> [YOUR TASK]:
In the entries below, find each line where the word "version" appears and give only the total count of such lines.

[[ DATA EXCERPTS open ]]

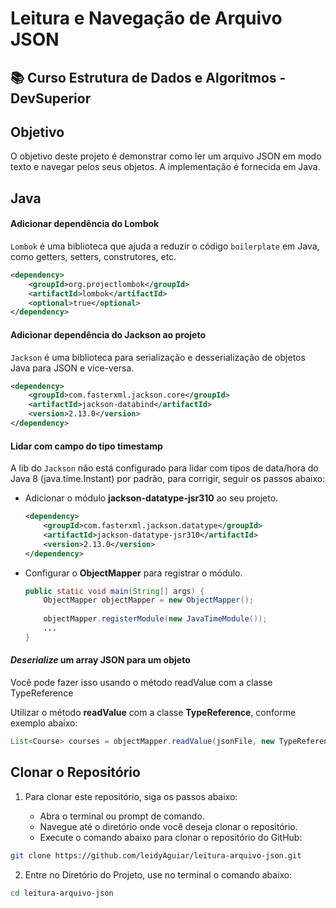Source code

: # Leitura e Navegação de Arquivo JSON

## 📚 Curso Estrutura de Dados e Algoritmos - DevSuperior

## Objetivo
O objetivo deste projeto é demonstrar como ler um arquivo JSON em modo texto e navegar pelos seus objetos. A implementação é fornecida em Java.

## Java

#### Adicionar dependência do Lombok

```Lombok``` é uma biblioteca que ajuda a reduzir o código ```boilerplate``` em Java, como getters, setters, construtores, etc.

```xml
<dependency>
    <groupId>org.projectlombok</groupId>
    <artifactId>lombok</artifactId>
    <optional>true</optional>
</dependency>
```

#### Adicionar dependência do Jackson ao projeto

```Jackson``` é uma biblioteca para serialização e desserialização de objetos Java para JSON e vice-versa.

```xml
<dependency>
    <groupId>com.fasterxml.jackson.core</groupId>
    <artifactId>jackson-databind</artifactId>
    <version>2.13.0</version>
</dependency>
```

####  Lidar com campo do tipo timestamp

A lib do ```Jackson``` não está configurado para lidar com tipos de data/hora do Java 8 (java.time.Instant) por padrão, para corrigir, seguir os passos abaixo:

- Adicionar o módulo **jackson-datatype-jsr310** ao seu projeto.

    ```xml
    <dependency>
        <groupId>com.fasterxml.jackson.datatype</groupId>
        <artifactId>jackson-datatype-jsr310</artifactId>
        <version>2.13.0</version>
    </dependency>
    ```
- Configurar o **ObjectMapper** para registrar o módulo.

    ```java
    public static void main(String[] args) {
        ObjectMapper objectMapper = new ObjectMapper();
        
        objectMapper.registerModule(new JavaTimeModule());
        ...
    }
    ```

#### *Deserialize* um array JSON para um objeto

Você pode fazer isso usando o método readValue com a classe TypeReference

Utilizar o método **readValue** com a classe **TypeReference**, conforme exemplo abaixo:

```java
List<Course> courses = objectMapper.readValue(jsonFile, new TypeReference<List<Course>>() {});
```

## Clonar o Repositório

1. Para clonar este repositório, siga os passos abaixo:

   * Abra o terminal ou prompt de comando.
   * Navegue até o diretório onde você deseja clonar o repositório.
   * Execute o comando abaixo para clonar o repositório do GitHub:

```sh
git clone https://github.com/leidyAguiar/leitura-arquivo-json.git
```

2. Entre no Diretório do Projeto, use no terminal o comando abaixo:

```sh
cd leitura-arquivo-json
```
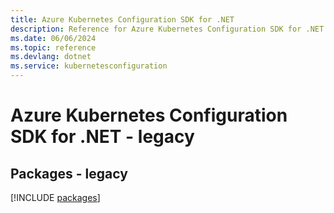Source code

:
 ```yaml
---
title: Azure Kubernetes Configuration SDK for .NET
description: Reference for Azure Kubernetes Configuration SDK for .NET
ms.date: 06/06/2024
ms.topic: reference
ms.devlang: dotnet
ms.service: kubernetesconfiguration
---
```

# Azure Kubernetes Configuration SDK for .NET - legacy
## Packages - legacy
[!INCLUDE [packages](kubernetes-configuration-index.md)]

[[ DATA EXCERPTS closed ]]

> [OUTPUT]:
2